■ WHAT THE TASK REQUIRES
Would you return every entry, exactly as it is written?

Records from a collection
Segment Open

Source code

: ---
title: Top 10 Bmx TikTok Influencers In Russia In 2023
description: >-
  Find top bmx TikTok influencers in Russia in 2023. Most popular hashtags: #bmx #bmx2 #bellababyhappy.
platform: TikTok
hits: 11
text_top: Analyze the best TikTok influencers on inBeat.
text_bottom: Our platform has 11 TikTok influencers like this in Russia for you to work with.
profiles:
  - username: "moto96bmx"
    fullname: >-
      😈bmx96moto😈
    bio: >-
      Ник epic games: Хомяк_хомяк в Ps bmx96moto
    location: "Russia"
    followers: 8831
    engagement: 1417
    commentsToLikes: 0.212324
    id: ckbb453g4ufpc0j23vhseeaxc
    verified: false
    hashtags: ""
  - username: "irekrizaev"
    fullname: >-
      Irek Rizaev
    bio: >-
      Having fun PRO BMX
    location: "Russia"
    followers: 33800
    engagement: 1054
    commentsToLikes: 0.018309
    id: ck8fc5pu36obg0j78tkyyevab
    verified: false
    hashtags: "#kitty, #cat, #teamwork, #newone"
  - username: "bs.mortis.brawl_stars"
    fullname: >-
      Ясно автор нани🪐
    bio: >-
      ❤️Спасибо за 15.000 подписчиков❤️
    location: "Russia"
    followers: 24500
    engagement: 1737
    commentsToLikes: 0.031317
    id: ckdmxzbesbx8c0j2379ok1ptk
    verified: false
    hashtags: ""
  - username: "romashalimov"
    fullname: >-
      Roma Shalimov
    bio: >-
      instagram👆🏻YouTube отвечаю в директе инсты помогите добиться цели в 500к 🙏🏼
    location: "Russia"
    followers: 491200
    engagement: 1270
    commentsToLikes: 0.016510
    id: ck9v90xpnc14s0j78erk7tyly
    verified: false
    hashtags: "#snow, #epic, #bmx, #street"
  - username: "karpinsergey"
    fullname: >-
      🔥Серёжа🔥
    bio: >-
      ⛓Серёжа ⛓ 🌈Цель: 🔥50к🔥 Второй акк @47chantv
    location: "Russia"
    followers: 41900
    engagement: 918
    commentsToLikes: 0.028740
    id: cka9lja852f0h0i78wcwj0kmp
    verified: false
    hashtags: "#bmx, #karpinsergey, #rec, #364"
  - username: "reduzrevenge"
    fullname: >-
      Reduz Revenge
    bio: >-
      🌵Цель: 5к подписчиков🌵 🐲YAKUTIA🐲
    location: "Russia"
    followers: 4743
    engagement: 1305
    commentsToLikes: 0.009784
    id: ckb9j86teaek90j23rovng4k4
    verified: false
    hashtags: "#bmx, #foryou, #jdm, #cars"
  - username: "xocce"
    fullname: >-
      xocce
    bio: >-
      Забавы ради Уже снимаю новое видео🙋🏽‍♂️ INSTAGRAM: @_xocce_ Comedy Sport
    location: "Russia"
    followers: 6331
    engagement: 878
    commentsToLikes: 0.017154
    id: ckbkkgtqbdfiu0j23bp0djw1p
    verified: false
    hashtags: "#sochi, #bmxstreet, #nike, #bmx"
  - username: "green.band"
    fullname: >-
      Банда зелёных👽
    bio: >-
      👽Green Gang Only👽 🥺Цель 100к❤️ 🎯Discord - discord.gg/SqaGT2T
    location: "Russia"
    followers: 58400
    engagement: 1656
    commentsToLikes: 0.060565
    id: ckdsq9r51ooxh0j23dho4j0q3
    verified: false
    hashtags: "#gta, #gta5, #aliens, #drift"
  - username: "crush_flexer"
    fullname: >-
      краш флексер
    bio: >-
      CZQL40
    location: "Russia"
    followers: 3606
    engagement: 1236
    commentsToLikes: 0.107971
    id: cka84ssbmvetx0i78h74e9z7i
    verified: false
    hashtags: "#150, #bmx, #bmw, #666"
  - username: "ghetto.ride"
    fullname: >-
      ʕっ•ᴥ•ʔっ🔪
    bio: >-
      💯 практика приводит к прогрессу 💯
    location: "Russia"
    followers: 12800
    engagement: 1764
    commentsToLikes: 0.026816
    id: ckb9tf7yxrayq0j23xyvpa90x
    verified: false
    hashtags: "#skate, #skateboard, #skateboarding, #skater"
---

Segment Closed

■ RESULT
Source code

: ---
title: Top 10 Bmx TikTok Influencers In Russia In 2023
description: >-
  Find top bmx TikTok influencers in Russia in 2023. Most popular hashtags: #bmx #bmx2 #bellababyhappy.
platform: TikTok
hits: 11
text_top: Analyze the best TikTok influencers on inBeat.
text_bottom: Our platform has 11 TikTok influencers like this in Russia for you to work with.
profiles:
  - username: "moto96bmx"
    fullname: >-
      😈bmx96moto😈
    bio: >-
      Ник epic games: Хомяк_хомяк в Ps bmx96moto
    location: "Russia"
    followers: 8831
    engagement: 1417
    commentsToLikes: 0.212324
    id: ckbb453g4ufpc0j23vhseeaxc
    verified: false
    hashtags: ""
  - username: "irekrizaev"
    fullname: >-
      Irek Rizaev
    bio: >-
      Having fun PRO BMX
    location: "Russia"
    followers: 33800
    engagement: 1054
    commentsToLikes: 0.018309
    id: ck8fc5pu36obg0j78tkyyevab
    verified: false
    hashtags: "#kitty, #cat, #teamwork, #newone"
  - username: "bs.mortis.brawl_stars"
    fullname: >-
      Ясно автор нани🪐
    bio: >-
      ❤️Спасибо за 15.000 подписчиков❤️
    location: "Russia"
    followers: 24500
    engagement: 1737
    commentsToLikes: 0.031317
    id: ckdmxzbesbx8c0j2379ok1ptk
    verified: false
    hashtags: ""
  - username: "romashalimov"
    fullname: >-
      Roma Shalimov
    bio: >-
      instagram👆🏻YouTube отвечаю в директе инсты помогите добиться цели в 500к 🙏🏼
    location: "Russia"
    followers: 491200
    engagement: 1270
    commentsToLikes: 0.016510
    id: ck9v90xpnc14s0j78erk7tyly
    verified: false
    hashtags: "#snow, #epic, #bmx, #street"
  - username: "karpinsergey"
    fullname: >-
      🔥Серёжа🔥
    bio: >-
      ⛓Серёжа ⛓ 🌈Цель: 🔥50к🔥 Второй акк @47chantv
    location: "Russia"
    followers: 41900
    engagement: 918
    commentsToLikes: 0.028740
    id: cka9lja852f0h0i78wcwj0kmp
    verified: false
    hashtags: "#bmx, #karpinsergey, #rec, #364"
  - username: "reduzrevenge"
    fullname: >-
      Reduz Revenge
    bio: >-
      🌵Цель: 5к подписчиков🌵 🐲YAKUTIA🐲
    location: "Russia"
    followers: 4743
    engagement: 1305
    commentsToLikes: 0.009784
    id: ckb9j86teaek90j23rovng4k4
    verified: false
    hashtags: "#bmx, #foryou, #jdm, #cars"
  - username: "xocce"
    fullname: >-
      xocce
    bio: >-
      Забавы ради Уже снимаю новое видео🙋🏽‍♂️ INSTAGRAM: @_xocce_ Comedy Sport
    location: "Russia"
    followers: 6331
    engagement: 878
    commentsToLikes: 0.017154
    id: ckbkkgtqbdfiu0j23bp0djw1p
    verified: false
    hashtags: "#sochi, #bmxstreet, #nike, #bmx"
  - username: "green.band"
    fullname: >-
      Банда зелёных👽
    bio: >-
      👽Green Gang Only👽 🥺Цель 100к❤️ 🎯Discord - discord.gg/SqaGT2T
    location: "Russia"
    followers: 58400
    engagement: 1656
    commentsToLikes: 0.060565
    id: ckdsq9r51ooxh0j23dho4j0q3
    verified: false
    hashtags: "#gta, #gta5, #aliens, #drift"
  - username: "crush_flexer"
    fullname: >-
      краш флексер
    bio: >-
      CZQL40
    location: "Russia"
    followers: 3606
    engagement: 1236
    commentsToLikes: 0.107971
    id: cka84ssbmvetx0i78h74e9z7i
    verified: false
    hashtags: "#150, #bmx, #bmw, #666"
  - username: "ghetto.ride"
    fullname: >-
      ʕっ•ᴥ•ʔっ🔪
    bio: >-
      💯 практика приводит к прогрессу 💯
    location: "Russia"
    followers: 12800
    engagement: 1764
    commentsToLikes: 0.026816
    id: ckb9tf7yxrayq0j23xyvpa90x
    verified: false
    hashtags: "#skate, #skateboard, #skateboarding, #skater"
---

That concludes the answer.